This document is intended to provide details of The Cancer Imaging Archive's (TCIA) protocol for data collection, de-identification and curation so that submitting sites are comfortable with the protocol prior to agreeing to use the established procedures to accomplish these activities. The purpose of this protocol is to assure the research community that this process is implemented under the supervision of the University of Arkansas for Medical Sciences (UAMS) Institutional Review Board (IRB # 205568).

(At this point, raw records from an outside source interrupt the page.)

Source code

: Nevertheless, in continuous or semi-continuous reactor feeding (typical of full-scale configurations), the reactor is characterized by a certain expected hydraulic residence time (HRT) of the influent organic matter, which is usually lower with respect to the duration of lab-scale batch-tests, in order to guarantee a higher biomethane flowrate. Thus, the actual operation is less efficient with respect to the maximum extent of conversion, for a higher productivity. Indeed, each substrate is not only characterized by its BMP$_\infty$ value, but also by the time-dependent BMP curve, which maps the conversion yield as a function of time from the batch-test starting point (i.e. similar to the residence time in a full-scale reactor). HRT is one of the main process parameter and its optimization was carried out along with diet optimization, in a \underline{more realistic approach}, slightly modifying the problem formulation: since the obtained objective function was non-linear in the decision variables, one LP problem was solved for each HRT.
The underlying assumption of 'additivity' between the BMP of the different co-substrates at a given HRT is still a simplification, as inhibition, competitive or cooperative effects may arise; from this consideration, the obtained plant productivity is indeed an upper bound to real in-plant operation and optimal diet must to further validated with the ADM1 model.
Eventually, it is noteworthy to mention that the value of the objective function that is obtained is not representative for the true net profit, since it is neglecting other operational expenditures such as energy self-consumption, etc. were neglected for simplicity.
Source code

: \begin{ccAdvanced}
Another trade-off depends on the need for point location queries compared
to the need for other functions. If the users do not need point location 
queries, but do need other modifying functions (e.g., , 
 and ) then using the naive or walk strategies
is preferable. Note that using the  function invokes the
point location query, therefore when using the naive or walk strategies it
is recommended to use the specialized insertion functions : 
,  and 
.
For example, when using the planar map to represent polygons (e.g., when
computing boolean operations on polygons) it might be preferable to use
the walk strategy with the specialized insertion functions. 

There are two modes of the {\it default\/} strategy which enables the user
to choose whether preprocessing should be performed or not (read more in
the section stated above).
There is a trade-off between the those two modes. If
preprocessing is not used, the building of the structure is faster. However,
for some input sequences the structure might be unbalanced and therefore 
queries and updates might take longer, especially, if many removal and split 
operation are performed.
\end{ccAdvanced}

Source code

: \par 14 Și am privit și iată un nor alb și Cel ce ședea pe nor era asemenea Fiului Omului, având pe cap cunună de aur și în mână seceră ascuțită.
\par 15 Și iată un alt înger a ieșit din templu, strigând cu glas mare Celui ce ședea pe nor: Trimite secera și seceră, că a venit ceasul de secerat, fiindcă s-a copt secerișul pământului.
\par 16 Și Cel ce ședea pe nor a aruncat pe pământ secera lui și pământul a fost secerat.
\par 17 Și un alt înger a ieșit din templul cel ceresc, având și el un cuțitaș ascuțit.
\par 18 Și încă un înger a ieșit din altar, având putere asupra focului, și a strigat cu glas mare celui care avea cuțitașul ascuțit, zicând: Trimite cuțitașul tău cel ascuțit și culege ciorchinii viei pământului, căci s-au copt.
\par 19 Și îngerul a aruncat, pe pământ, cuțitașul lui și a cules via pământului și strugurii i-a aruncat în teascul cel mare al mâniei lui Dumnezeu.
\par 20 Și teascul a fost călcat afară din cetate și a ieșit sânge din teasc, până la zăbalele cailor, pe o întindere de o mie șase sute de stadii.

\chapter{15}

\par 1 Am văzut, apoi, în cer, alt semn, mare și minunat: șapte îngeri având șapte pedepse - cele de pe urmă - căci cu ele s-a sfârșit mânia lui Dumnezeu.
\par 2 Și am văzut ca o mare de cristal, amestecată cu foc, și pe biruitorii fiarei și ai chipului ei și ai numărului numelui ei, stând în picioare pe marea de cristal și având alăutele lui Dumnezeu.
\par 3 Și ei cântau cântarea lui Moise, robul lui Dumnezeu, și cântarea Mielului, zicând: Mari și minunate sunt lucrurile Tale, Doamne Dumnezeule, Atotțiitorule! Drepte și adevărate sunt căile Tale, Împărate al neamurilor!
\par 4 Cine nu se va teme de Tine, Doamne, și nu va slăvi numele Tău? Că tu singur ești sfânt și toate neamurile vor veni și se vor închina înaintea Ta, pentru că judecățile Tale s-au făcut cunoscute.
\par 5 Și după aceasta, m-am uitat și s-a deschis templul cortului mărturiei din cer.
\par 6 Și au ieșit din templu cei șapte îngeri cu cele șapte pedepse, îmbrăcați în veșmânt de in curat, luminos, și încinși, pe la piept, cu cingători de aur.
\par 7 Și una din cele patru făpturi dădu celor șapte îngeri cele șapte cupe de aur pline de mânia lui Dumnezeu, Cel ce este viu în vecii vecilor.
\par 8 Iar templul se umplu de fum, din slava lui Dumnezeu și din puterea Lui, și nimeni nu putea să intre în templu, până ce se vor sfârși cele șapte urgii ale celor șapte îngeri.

Private Tags - Unfortunately, there are many cases where vendors do not make the conformance statement for a piece of equipment publicly available or do not adequately define what is stored in the private tags, but these fields are extensively used by DICOM vendors to store information about the scans which are sometimes necessary for researchers to utilize the data. When a submitting site sends DICOM data to TCIA all private tags are retained and then de-identified by TCIA during curation of the data according to the Retain Safe Private Option. The Retain Safe Private Option allows for the retention of DICOM tags stored in the private fields. TCIA uses a private tag dictionary maintained by the Posda curation toolkit to decide the disposition of a vendor written private tag. The Posda private tag dictionary is a compilation of 4 well-known private tag dictionaries, the TCIA De-identification Knowledge Base (DeID KB), Grassroots DICOM, DICOM3tools, and DCMTK. The addition of the other 3 private tag dictionaries allows for an expanded set of scientifically useful tags to be retained. To implement the new Posda private tag dictionary, TCIA resolved any discrepancies between the 4 included dictionaries and assigned dispositions to all private tags ever seen by Posda. Unique values seen within the private tags were inspected to ensure that dispositions were correctly assigned. If a new private tag is encountered in the Posda database that does not have a private tag disposition, values are inspected in relation to the tag description together with values in the tags and a disposition is assigned. If there is no existing private tag description, an attempt is made to find a manufacturer’s definition of the tag. If no such description can be found the disposition is defined to remove the tag. TCIA will remove any private tags from the images that are not specified in the private tag dictionary or are defined as containing a form of PHI such as name, SSN, etc. All date and datetime private tags that are retained are offset using the same offset as applied to the standard tags for the image. All private tags containing UIDs are assigned a TCIA root and appended with a hashed value as done with the standard tags. This ensures all references to other images contained within TCIA are maintained. A manual inspection of all private tags is performed using tagSniffer reports and any PHI that may be found is removed, emptied, date offset, or hashed as appropriate.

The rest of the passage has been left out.